Saved entries
....................

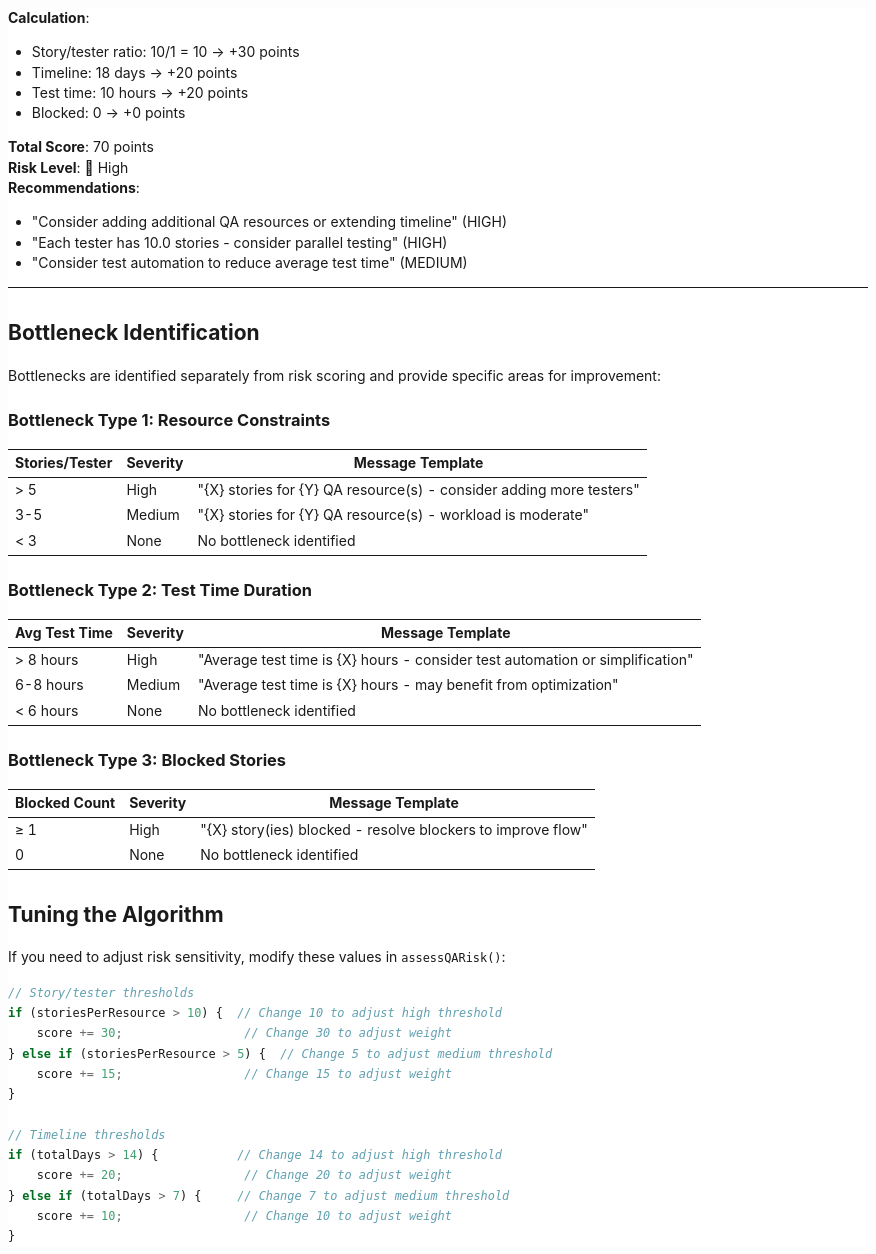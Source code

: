**Calculation**:
- Story/tester ratio: 10/1 = 10 → +30 points
- Timeline: 18 days → +20 points
- Test time: 10 hours → +20 points
- Blocked: 0 → +0 points

**Total Score**: 70 points  
**Risk Level**: 🔴 High  
**Recommendations**:
- "Consider adding additional QA resources or extending timeline" (HIGH)
- "Each tester has 10.0 stories - consider parallel testing" (HIGH)
- "Consider test automation to reduce average test time" (MEDIUM)

---

## Bottleneck Identification

Bottlenecks are identified separately from risk scoring and provide specific areas for improvement:

### Bottleneck Type 1: Resource Constraints

| Stories/Tester | Severity | Message Template |
|----------------|----------|------------------|
| > 5 | High | "{X} stories for {Y} QA resource(s) - consider adding more testers" |
| 3-5 | Medium | "{X} stories for {Y} QA resource(s) - workload is moderate" |
| < 3 | None | No bottleneck identified |

### Bottleneck Type 2: Test Time Duration

| Avg Test Time | Severity | Message Template |
|---------------|----------|------------------|
| > 8 hours | High | "Average test time is {X} hours - consider test automation or simplification" |
| 6-8 hours | Medium | "Average test time is {X} hours - may benefit from optimization" |
| < 6 hours | None | No bottleneck identified |

### Bottleneck Type 3: Blocked Stories

| Blocked Count | Severity | Message Template |
|---------------|----------|------------------|
| ≥ 1 | High | "{X} story(ies) blocked - resolve blockers to improve flow" |
| 0 | None | No bottleneck identified |

## Tuning the Algorithm

If you need to adjust risk sensitivity, modify these values in `assessQARisk()`:

```javascript
// Story/tester thresholds
if (storiesPerResource > 10) {  // Change 10 to adjust high threshold
    score += 30;                 // Change 30 to adjust weight
} else if (storiesPerResource > 5) {  // Change 5 to adjust medium threshold
    score += 15;                 // Change 15 to adjust weight
}

// Timeline thresholds
if (totalDays > 14) {           // Change 14 to adjust high threshold
    score += 20;                 // Change 20 to adjust weight
} else if (totalDays > 7) {     // Change 7 to adjust medium threshold
    score += 10;                 // Change 10 to adjust weight
}
```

....................

### WORK INSTRUCTION
A faithful copy is required of the lines from the one with "6-8 hours |" through the last line of the data; please add nothing.

### OUTPUT OF THE EXERCISE
| 6-8 hours | Medium | "Average test time is {X} hours - may benefit from optimization" |
| < 6 hours | None | No bottleneck identified |

### Bottleneck Type 3: Blocked Stories

| Blocked Count | Severity | Message Template |
|---------------|----------|------------------|
| ≥ 1 | High | "{X} story(ies) blocked - resolve blockers to improve flow" |
| 0 | None | No bottleneck identified |

## Tuning the Algorithm

If you need to adjust risk sensitivity, modify these values in `assessQARisk()`:

```javascript
// Story/tester thresholds
if (storiesPerResource > 10) {  // Change 10 to adjust high threshold
    score += 30;                 // Change 30 to adjust weight
} else if (storiesPerResource > 5) {  // Change 5 to adjust medium threshold
    score += 15;                 // Change 15 to adjust weight
}

// Timeline thresholds
if (totalDays > 14) {           // Change 14 to adjust high threshold
    score += 20;                 // Change 20 to adjust weight
} else if (totalDays > 7) {     // Change 7 to adjust medium threshold
    score += 10;                 // Change 10 to adjust weight
}
```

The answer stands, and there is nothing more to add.